For background, please consult the Similar object images derived using the MobileCLIP computer-vision models blog post.
At this time godoc documentation is incomplete.
Records contain individual embeddings values and related metadata. While not specific to image embeddings they are what most of the work modeling records reflects.
// Record defines a struct containing properties associated with individual records stored in an embeddings database.
type Record struct {
// Provider is the name (or context) of the provider responsible for DepictionId.
Provider string `json:"provider"`
// DepictionId is the unique identifier for the depiction for which embeddings have been generated.
DepictionId string `json:"depiction_id"`
// SubjectId is the unique identifier associated with the record that DepictionId depicts.
SubjectId string `json:"subject_id"`
// Model is the label for the model used to generate embeddings for DepictionId.
Model string `json:"model"`
// Embeddings are the embeddings generated for DepictionId using Model.
Embeddings []float32 `json:"embeddings"`
// Created is the Unix timestamp when Embeddings were generated.
Created int64 `json:"created"`
// Attributes is an arbitrary map of key-value properties associated with the embeddings.
Attributes map[string]string `json:"attributes"`
}
A database is a system for managing (storing, indexing and querying) embeddings. This package aims to be agnostic to the underlying database system focusing instead on a common interface for use.

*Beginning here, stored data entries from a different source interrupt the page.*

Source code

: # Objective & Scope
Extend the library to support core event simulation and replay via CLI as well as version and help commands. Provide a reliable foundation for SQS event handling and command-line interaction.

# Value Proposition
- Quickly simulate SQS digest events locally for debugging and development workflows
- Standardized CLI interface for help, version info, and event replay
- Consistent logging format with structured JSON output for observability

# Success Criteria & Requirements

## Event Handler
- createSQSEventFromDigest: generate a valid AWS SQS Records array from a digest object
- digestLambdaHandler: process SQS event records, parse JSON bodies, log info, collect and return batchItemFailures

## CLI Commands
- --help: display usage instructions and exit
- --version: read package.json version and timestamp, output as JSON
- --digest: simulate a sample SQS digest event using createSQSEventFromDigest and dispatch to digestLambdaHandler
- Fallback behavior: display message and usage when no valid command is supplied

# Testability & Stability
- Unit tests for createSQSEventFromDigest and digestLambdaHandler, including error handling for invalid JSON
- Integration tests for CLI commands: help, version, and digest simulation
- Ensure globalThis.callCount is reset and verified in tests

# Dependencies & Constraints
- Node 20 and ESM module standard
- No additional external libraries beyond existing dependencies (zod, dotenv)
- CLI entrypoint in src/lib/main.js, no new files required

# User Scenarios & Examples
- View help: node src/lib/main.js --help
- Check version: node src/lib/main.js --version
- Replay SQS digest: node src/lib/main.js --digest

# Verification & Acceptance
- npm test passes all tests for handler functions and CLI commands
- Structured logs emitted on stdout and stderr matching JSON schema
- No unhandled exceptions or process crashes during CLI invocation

// Database defines an interface for adding and querying vector embeddings of [embeddingsdb.Record] records.
type Database interface {
// Add adds a [embeddingsdb.Record] instance to the underlying database implementation.

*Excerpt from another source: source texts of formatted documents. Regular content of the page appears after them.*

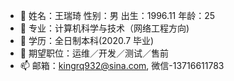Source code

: - 👋 姓名：王瑞琦     性别：男     出生：1996.11     年龄：25
- 👀 专业：计算机科学与技术（网络工程方向)
- 🌱 学历：全日制本科(2020.7 毕业)
- 💞️ 期望职位：运维／开发／测试／售前
- 📫 邮箱：kingrq932@sina.com, 微信-13716611783
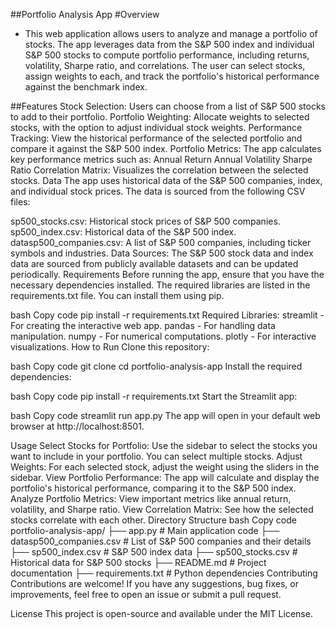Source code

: ##Portfolio Analysis App
#Overview
- This web application allows users to analyze and manage a portfolio of stocks. The app leverages data from the S&P 500 index and individual S&P 500 stocks to compute portfolio performance, including returns, volatility, Sharpe ratio, and correlations. The user can select stocks, assign weights to each, and track the portfolio's historical performance against the benchmark index.

##Features
Stock Selection: Users can choose from a list of S&P 500 stocks to add to their portfolio.
Portfolio Weighting: Allocate weights to selected stocks, with the option to adjust individual stock weights.
Performance Tracking: View the historical performance of the selected portfolio and compare it against the S&P 500 index.
Portfolio Metrics: The app calculates key performance metrics such as:
Annual Return
Annual Volatility
Sharpe Ratio
Correlation Matrix: Visualizes the correlation between the selected stocks.
Data
The app uses historical data of the S&P 500 companies, index, and individual stock prices. The data is sourced from the following CSV files:

sp500_stocks.csv: Historical stock prices of S&P 500 companies.
sp500_index.csv: Historical data of the S&P 500 index.
datasp500_companies.csv: A list of S&P 500 companies, including ticker symbols and industries.
Data Sources:
The S&P 500 stock data and index data are sourced from publicly available datasets and can be updated periodically.
Requirements
Before running the app, ensure that you have the necessary dependencies installed. The required libraries are listed in the requirements.txt file. You can install them using pip.

bash
Copy code
pip install -r requirements.txt
Required Libraries:
streamlit - For creating the interactive web app.
pandas - For handling data manipulation.
numpy - For numerical computations.
plotly - For interactive visualizations.
How to Run
Clone this repository:

bash
Copy code
git clone <repository-url>
cd portfolio-analysis-app
Install the required dependencies:

bash
Copy code
pip install -r requirements.txt
Start the Streamlit app:

bash
Copy code
streamlit run app.py
The app will open in your default web browser at http://localhost:8501.

Usage
Select Stocks for Portfolio: Use the sidebar to select the stocks you want to include in your portfolio. You can select multiple stocks.
Adjust Weights: For each selected stock, adjust the weight using the sliders in the sidebar.
View Portfolio Performance: The app will calculate and display the portfolio's historical performance, comparing it to the S&P 500 index.
Analyze Portfolio Metrics: View important metrics like annual return, volatility, and Sharpe ratio.
View Correlation Matrix: See how the selected stocks correlate with each other.
Directory Structure
bash
Copy code
portfolio-analysis-app/
├── app.py                   # Main application code
├── datasp500_companies.csv   # List of S&P 500 companies and their details
├── sp500_index.csv           # S&P 500 index data
├── sp500_stocks.csv          # Historical data for S&P 500 stocks
├── README.md                # Project documentation
├── requirements.txt          # Python dependencies
Contributing
Contributions are welcome! If you have any suggestions, bug fixes, or improvements, feel free to open an issue or submit a pull request.

License
This project is open-source and available under the MIT License.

AddRecord(context.Context, *embeddingsdb.Record) error
// Return the EmbeddingsDB instance record matching 'provider', 'depiction_id' and 'model'.
GetRecord(context.Context, *embeddingsdb.GetRecordRequest) (*embeddingsdb.Record, error)
// Find similar records for a given model and record instance.
SimilarRecords(context.Context, *embeddingsdb.SimilarRecordsRequest) ([]*embeddingsdb.SimilarRecord, error)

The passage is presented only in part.